それでも、現状のGoogle Play(旧Android Market)には信頼できないアプリが多くあるのも事実。こうした現状に、日本のキャリアも手をこまねいているわけではない。審査をした安全なアプリを配信するマーケットを構築しよう、という動きは自然な流れだし、もともと国内キャリアは、iモードアプリなどでアプリ審査をしていた経験もある。Androidプラットフォームも、独自マーケットの公開を妨げてはいない。
キャリアが独自マーケットを構築し、そこで公開されるアプリを審査することで安全性を高められるのであれば、独自マーケットのアプリを使う分にはある程度の安全性が見込める。単なるマルウェアチェックだけでなく、問題のある権限の取得もチェックするなどしてくれれば、キャリアマーケットで公開されているアプリの信頼性は高くなるだろう。ドコモのdマーケットやKDDIのau one Marketといったマーケットは、そうした取り組みで始まったキャリアマーケットだ。
au one Marketでの情報配信
こうしたキャリアマーケットの中で、今年1月にau one Marketに大きな批判が寄せられる出来事があった。発端は、au one Marketからプッシュ配信されたメッセージが、Androidの通知領域(Nortification領域)に表示されたというものだ。これがなぜ問題だったのか、検証してみよう。
今回の(KDDIがいう)「情報配信」は、1月6日にau one Marketアプリがバージョンアップし、実装された機能を使って行われた。最初の配信は1月15日に行われ、全4回の情報配信だったという。
配信されたのは、おすすめアプリを紹介する「This is My5.」、画像転送アプリ「au one Photo Air」、ブランド販売の「au one Brand Garden」、トレーニングアプリ「au Smart Sports」の情報で、いずれもKDDIが管理するコンテンツやアプリにリンクする形になっていた。
筆者が確認したのは最後の1回で「アプリでダイエット」というメッセージが表示され、それをタッチするとau one Marketで「au Smart Sports」アプリの紹介画面に移動する、というものだった。
当初、「広告」と言われていたが、KDDI側は「いきなり広告をやるのに、ユーザーからの反応が分からない」(KDDI新規事業統括本部新規ビジネス推進本部オープンプラットフォーム部長・鴨志田博礼氏)ことから、まずはKDDIがコントロールしているアプリの「レコメンド」(同)から開始したのだという。
この時点で鴨志田氏は、「商用で外部の広告を有償で配信できるかまでの判断はしていなかった」が、「可能性として、そういうもの(有料の広告)はあると思っていた」と話す。

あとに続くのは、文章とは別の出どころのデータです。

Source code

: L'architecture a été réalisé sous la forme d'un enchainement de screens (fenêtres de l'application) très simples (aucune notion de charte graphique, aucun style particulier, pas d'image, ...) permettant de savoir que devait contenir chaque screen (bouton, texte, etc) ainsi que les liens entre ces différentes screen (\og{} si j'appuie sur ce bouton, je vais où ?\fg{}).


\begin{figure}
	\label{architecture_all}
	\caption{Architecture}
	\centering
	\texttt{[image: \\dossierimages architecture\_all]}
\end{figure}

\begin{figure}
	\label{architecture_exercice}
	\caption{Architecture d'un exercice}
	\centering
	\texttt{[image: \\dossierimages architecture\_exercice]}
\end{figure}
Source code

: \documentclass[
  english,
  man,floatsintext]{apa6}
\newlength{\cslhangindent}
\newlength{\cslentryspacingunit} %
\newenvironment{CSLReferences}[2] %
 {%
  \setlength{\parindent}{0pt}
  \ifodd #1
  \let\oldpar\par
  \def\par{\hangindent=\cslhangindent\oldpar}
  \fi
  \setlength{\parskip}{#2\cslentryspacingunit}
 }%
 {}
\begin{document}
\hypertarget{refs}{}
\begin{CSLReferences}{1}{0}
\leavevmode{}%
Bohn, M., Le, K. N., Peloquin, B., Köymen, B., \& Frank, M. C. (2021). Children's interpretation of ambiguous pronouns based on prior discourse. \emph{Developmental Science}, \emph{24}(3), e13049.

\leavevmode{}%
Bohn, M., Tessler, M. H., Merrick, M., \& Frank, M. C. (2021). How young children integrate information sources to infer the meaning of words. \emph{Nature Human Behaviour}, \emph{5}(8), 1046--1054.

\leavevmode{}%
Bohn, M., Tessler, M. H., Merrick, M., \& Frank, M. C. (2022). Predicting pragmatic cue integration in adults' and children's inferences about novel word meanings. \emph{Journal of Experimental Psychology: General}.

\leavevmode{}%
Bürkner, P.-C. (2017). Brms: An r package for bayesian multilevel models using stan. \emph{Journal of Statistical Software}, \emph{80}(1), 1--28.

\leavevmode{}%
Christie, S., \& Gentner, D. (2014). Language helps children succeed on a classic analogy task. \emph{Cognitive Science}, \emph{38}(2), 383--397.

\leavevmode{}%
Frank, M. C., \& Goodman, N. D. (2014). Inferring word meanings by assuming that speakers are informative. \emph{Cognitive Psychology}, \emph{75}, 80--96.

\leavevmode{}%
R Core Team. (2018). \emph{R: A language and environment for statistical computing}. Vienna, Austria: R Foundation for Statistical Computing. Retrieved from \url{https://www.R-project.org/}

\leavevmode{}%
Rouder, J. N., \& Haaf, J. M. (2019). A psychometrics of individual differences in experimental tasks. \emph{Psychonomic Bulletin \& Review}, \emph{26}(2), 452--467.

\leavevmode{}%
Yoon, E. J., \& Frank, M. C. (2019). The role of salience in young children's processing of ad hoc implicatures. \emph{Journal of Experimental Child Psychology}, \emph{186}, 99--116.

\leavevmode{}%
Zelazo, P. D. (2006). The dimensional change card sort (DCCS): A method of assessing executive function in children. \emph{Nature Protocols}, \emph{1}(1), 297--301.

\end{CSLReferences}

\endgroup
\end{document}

ただし、開始時期など、詳細を決めていたわけではなかったという。
同社は、アドネットワークのmedibaと協業しており、medibaは通知領域に広告を配信する米Airpushの技術を持っている。ただし、今回の配信はAirpushの技術は使っておらず、KDDIが開発したもので、medibaのアドネットワークは無関係だという。

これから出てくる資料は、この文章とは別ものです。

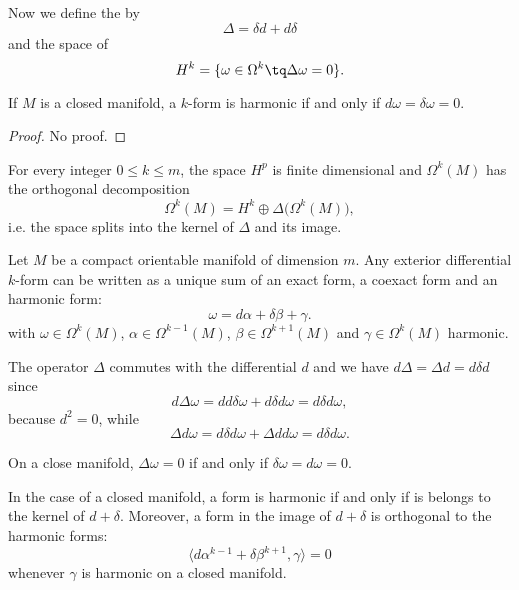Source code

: Now we define the  by
\begin{equation}
	\Delta=\delta d+d\delta
\end{equation}
and the space of 
\begin{equation}
	H^k=\{ \omega\in\Omega^k\tq\Delta\omega=0 \}.
\end{equation}

\begin{lemma}
	If $M$ is a closed manifold, a $k$-form is harmonic if and only if $d\omega=\delta\omega=0$.
\end{lemma}

\begin{proof}
	No proof.
\end{proof}

\begin{theorem}
	For every integer $0\leq k\leq m$, the space $H^p$ is finite dimensional and $\Omega^k(M)$ has the orthogonal decomposition
	\begin{equation}
		\Omega^k(M)=H^k\oplus\Delta\big( \Omega^k(M) \big),
	\end{equation}
	i.e. the space splits into the kernel of $\Delta$ and its image.
\end{theorem}

\begin{theorem}
	Let $M$ be a compact orientable manifold of dimension $m$. Any exterior differential $k$-form can be written as a unique sum of an exact form, a coexact form and an harmonic form:
	\begin{equation}
		\omega=d\alpha+\delta\beta+\gamma.
	\end{equation}
	with $\omega\in\Omega^k(M)$, $\alpha\in\Omega^{k-1}(M)$, $\beta\in\Omega^{k+1}(M)$ and $\gamma\in\Omega^k(M)$ harmonic.
\end{theorem}

The operator $\Delta$ commutes with the differential $d$ and we have $d\Delta=\Delta d= d\delta d$ since
\begin{equation}
	d\Delta \omega=dd\delta\omega+d\delta d\omega=d\delta d\omega,
\end{equation}
because $d^2=0$, while
\begin{equation}
	\Delta d\omega=d\delta d\omega+\Delta d d\omega=d\delta d\omega.
\end{equation}

\begin{lemma}
	On a close manifold, $\Delta\omega=0$ if and only if $\delta\omega=d\omega=0$.
\end{lemma}

In the case of a closed manifold, a form is harmonic if and only if is belongs to the kernel of $d+\delta$. Moreover, a form in the image of $d+\delta$ is orthogonal to the harmonic forms:
\begin{equation}
	\langle d\alpha^{k-1}+\delta\beta^{k+1}, \gamma\rangle =0
\end{equation}
whenever $\gamma$ is harmonic on a closed manifold.
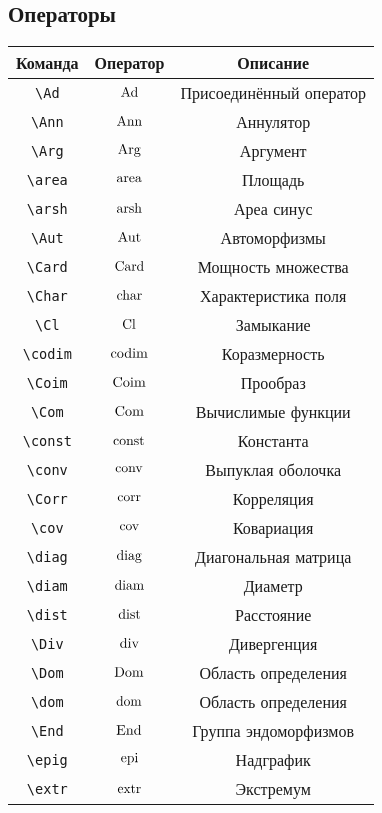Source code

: \documentclass[a4paper]{article}
\begin{document}
\subsection{Операторы}
\begin{center}
\begin{tabular}{|c|c|c|}
\hline \textbf{Команда} & \textbf{Оператор} & \textbf{Описание} \\
\hline \verb'\Ad'  & $\operatorname{Ad}$  &   Присоединённый оператор  \\
\hline \verb'\Ann' & $\operatorname{Ann}$ &   Аннулятор  \\
\hline \verb'\Arg' & $\operatorname{Arg}$ &   Аргумент  \\
\hline \verb'\area' & $\operatorname{area}$ & Площадь    \\
\hline \verb'\arsh' & $\operatorname{arsh}$ & Ареа синус  \\
\hline \verb'\Aut' & $\operatorname{Aut}$ &  Автоморфизмы \\
\hline \verb'\Card' & $\operatorname{Card}$ & Мощность множества  \\
\hline \verb'\Char' & $\operatorname{char}$ & Характеристика поля  \\
\hline \verb'\Cl' & $\operatorname{Cl}$ &   Замыкание  \\
\hline \verb'\codim' & $\operatorname{codim}$ & Коразмерность    \\
\hline \verb'\Coim' & $\operatorname{Coim}$ & Прообраз    \\
\hline \verb'\Com' & $\operatorname{Com}$ & Вычислимые функции    \\
\hline \verb'\const' & $\operatorname{const}$ & Константа    \\
\hline \verb'\conv' & $\operatorname{conv}$ & Выпуклая оболочка    \\
\hline \verb'\Corr' & $\operatorname{corr}$ &  Корреляция   \\
\hline \verb'\cov' & $\operatorname{cov}$ &   Ковариация  \\
\hline \verb'\diag' & $\operatorname{diag}$ & Диагональная матрица  \\
\hline \verb'\diam' & $\operatorname{diam}$ &  Диаметр   \\
\hline \verb'\dist' & $\operatorname{dist}$ &  Расстояние   \\
\hline \verb'\Div' & $\operatorname{div}$ &   Дивергенция  \\
\hline \verb'\Dom' & $\operatorname{Dom}$ &   Область определения  \\
\hline \verb'\dom' & $\operatorname{dom}$ &   Область определения  \\
\hline \verb'\End' & $\operatorname{End}$ &  Группа эндоморфизмов \\
\hline \verb'\epig' & $\operatorname{epi}$ &  Надграфик \\
\hline \verb'\extr' & $\operatorname{extr}$ &  Экстремум \\

\end{tabular}
\end{center}
\end{document}
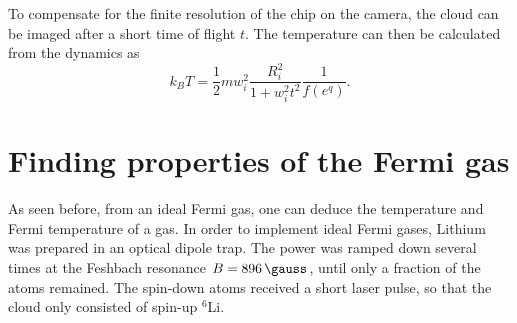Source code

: To compensate for the finite resolution of the chip on the camera, the cloud can be imaged after a short time of flight $t$. The temperature can then be calculated from the dynamics as
\begin{equation}
\label{eq:temp}
k_BT = \frac{1}{2} mw_i^2 \frac{R_i^2}{1+w_i^2t^2}\frac{1}{f(e^q)}.
\end{equation}


	
\section{Finding properties of the Fermi gas}

As seen before, from an ideal Fermi gas, one can deduce the temperature and Fermi temperature of a gas.
In order to implement ideal Fermi gases, Lithium was prepared in an optical dipole trap. The power was ramped down several times at the Feshbach resonance $B=\SI{896}{\gauss}$, until only a fraction of the atoms remained. The spin-down atoms received a short laser pulse, so that the cloud only consisted of spin-up $^6$Li.


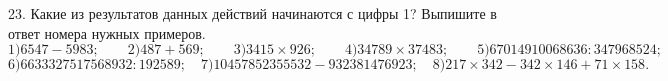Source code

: 23. Какие из результатов данных действий начинаются с цифры 1? Выпишите в ответ номера нужных примеров.\\
$1)6547-5983;\qquad 2)487+569;\qquad 3)3415\times926;\qquad 4)34789\times37483;\qquad5) 67014910068636:347968524;$
$6)6633327517568932:192589;\quad7)10457852355532-932381476923;\quad8)217\times342-342\times146+71\times158.$\\
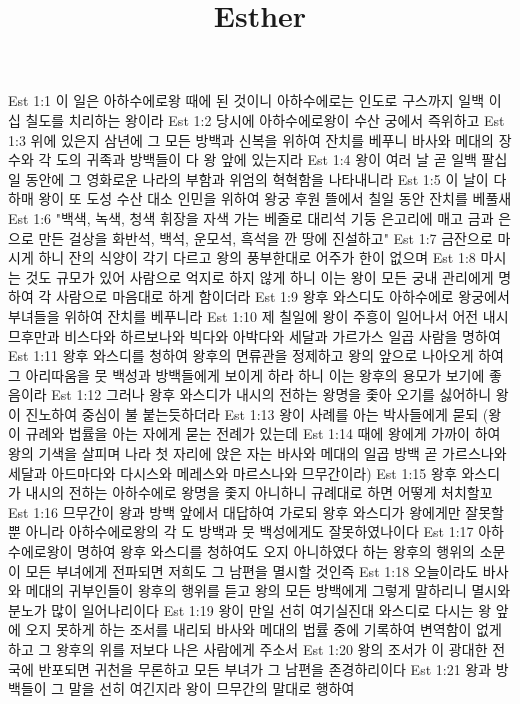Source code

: 

\title{Esther}

Est 1:1  이 일은 아하수에로왕 때에 된 것이니 아하수에로는 인도로 구스까지 일백 이십 칠도를 치리하는 왕이라
Est 1:2  당시에 아하수에로왕이 수산 궁에서 즉위하고
Est 1:3  위에 있은지 삼년에 그 모든 방백과 신복을 위하여 잔치를 베푸니 바사와 메대의 장수와 각 도의 귀족과 방백들이 다 왕 앞에 있는지라
Est 1:4  왕이 여러 날 곧 일백 팔십일 동안에 그 영화로운 나라의 부함과 위엄의 혁혁함을 나타내니라
Est 1:5  이 날이 다하매 왕이 또 도성 수산 대소 인민을 위하여 왕궁 후원 뜰에서 칠일 동안 잔치를 베풀새
Est 1:6  "백색, 녹색, 청색 휘장을 자색 가는 베줄로 대리석 기둥 은고리에 매고 금과 은으로 만든 걸상을 화반석, 백석, 운모석, 흑석을 깐 땅에 진설하고"
Est 1:7  금잔으로 마시게 하니 잔의 식양이 각기 다르고 왕의 풍부한대로 어주가 한이 없으며
Est 1:8  마시는 것도 규모가 있어 사람으로 억지로 하지 않게 하니 이는 왕이 모든 궁내 관리에게 명하여 각 사람으로 마음대로 하게 함이더라
Est 1:9  왕후 와스디도 아하수에로 왕궁에서 부녀들을 위하여 잔치를 베푸니라
Est 1:10  제 칠일에 왕이 주흥이 일어나서 어전 내시 므후만과 비스다와 하르보나와 빅다와 아박다와 세달과 가르가스 일곱 사람을 명하여
Est 1:11  왕후 와스디를 청하여 왕후의 면류관을 정제하고 왕의 앞으로 나아오게 하여 그 아리따움을 뭇 백성과 방백들에게 보이게 하라 하니 이는 왕후의 용모가 보기에 좋음이라
Est 1:12  그러나 왕후 와스디가 내시의 전하는 왕명을 좇아 오기를 싫어하니 왕이 진노하여 중심이 불 붙는듯하더라
Est 1:13  왕이 사례를 아는 박사들에게 묻되 (왕이 규례와 법률을 아는 자에게 묻는 전례가 있는데
Est 1:14  때에 왕에게 가까이 하여 왕의 기색을 살피며 나라 첫 자리에 앉은 자는 바사와 메대의 일곱 방백 곧 가르스나와 세달과 아드마다와 다시스와 메레스와 마르스나와 므무간이라)
Est 1:15  왕후 와스디가 내시의 전하는 아하수에로 왕명을 좇지 아니하니 규례대로 하면 어떻게 처치할꼬
Est 1:16  므무간이 왕과 방백 앞에서 대답하여 가로되 왕후 와스디가 왕에게만 잘못할뿐 아니라 아하수에로왕의 각 도 방백과 뭇 백성에게도 잘못하였나이다
Est 1:17  아하수에로왕이 명하여 왕후 와스디를 청하여도 오지 아니하였다 하는 왕후의 행위의 소문이 모든 부녀에게 전파되면 저희도 그 남편을 멸시할 것인즉
Est 1:18  오늘이라도 바사와 메대의 귀부인들이 왕후의 행위를 듣고 왕의 모든 방백에게 그렇게 말하리니 멸시와 분노가 많이 일어나리이다
Est 1:19  왕이 만일 선히 여기실진대 와스디로 다시는 왕 앞에 오지 못하게 하는 조서를 내리되 바사와 메대의 법률 중에 기록하여 변역함이 없게 하고 그 왕후의 위를 저보다 나은 사람에게 주소서
Est 1:20  왕의 조서가 이 광대한 전국에 반포되면 귀천을 무론하고 모든 부녀가 그 남편을 존경하리이다
Est 1:21  왕과 방백들이 그 말을 선히 여긴지라 왕이 므무간의 말대로 행하여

鴨志田氏は、Android端末に対する情報配信の手段はいくつかあり、その1つとして今回のサービスを実施したとしており、広告として収益を上げるように商用化する場合には「アナウンスをすべき」という認識で、今回のような「ユーザーに役立つ情報を配信する」という場合に、「特段つどつどリリースを出しているわけではない」と説明する。

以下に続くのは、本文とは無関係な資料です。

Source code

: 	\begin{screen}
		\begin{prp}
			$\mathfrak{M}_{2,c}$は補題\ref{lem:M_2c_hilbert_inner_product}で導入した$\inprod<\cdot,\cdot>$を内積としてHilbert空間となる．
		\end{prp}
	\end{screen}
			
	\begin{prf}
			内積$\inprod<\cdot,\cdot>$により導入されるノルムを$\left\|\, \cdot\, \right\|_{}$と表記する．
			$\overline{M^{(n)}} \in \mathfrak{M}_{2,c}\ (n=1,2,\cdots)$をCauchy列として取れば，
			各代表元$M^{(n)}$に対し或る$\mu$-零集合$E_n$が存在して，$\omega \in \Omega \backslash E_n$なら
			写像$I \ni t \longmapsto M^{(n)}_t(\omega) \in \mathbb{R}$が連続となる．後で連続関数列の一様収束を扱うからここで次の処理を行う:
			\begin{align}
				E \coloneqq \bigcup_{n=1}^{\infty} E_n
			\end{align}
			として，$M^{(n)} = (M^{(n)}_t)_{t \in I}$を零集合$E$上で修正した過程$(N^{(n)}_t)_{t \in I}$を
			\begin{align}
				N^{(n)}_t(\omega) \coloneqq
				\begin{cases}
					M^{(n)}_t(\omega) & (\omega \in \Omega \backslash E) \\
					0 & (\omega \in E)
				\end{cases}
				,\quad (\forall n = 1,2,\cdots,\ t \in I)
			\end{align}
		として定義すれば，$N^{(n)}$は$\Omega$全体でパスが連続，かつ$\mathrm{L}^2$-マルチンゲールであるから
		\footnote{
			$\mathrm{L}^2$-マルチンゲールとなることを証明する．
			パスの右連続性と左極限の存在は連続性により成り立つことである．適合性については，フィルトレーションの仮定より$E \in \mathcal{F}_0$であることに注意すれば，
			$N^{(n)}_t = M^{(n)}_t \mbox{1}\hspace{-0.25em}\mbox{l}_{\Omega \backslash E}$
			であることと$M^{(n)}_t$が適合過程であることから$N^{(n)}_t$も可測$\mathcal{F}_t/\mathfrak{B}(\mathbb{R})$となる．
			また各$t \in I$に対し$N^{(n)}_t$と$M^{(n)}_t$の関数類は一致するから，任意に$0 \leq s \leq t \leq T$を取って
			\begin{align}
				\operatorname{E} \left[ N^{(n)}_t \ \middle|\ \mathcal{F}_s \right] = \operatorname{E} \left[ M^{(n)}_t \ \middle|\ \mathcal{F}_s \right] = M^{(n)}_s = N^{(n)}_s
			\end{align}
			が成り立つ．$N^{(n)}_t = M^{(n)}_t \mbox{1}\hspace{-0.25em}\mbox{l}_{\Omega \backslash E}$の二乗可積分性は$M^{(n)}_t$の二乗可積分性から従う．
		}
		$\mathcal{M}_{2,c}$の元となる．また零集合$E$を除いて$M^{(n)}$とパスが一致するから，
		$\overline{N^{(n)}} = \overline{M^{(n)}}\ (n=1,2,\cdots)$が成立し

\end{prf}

au one Marketのアップデートに際し、最初の起動時に利用規約を表示し、情報配信の同意をとる画面が提示されたが、実際になにが行われるかは、画面を最後までスクロールしてキチンと読まなくては分からず、読まずに同意ボタンを押してしまうユーザーが多かったと思われる。
利用規約はしっかり読む必要があるとは言え、それをキチンと読ませる配慮もサービス提供側には必要で、鴨志田氏も「同意の求め方に配慮が足りなかったと言われればそうかもしれない」とコメント。今後はガイドラインを決めて取り組んでいく考えを示している。
なお、今回の仕組みは、技術的にターゲティング広告として利用することも可能だったというが、ユーザーの情報を使っていたわけではないそうだ。また、Androidを開発するGoogleにも今回の問題を話したというが、「通知領域を使った情報配信」自体は問題にはならなかったという。筆者が今回の件についてGoogleにメールで質問したところ、「個別の案件には回答しない」との返答で、改めて「一般論として通知領域を使った情報配信は認められるのか」と質問したが、原稿執筆時点でその返答はない。
変貌するサービス
今回のau one Marketが問題になったのは、単純化すれば「いきなり通知領域に広告が現れた」という点だ。同意を求める利用規約は表示され、それが不十分であった点もあるが、「いきなり通知領域を情報配信に使う」というKDDI側の姿勢が大きい。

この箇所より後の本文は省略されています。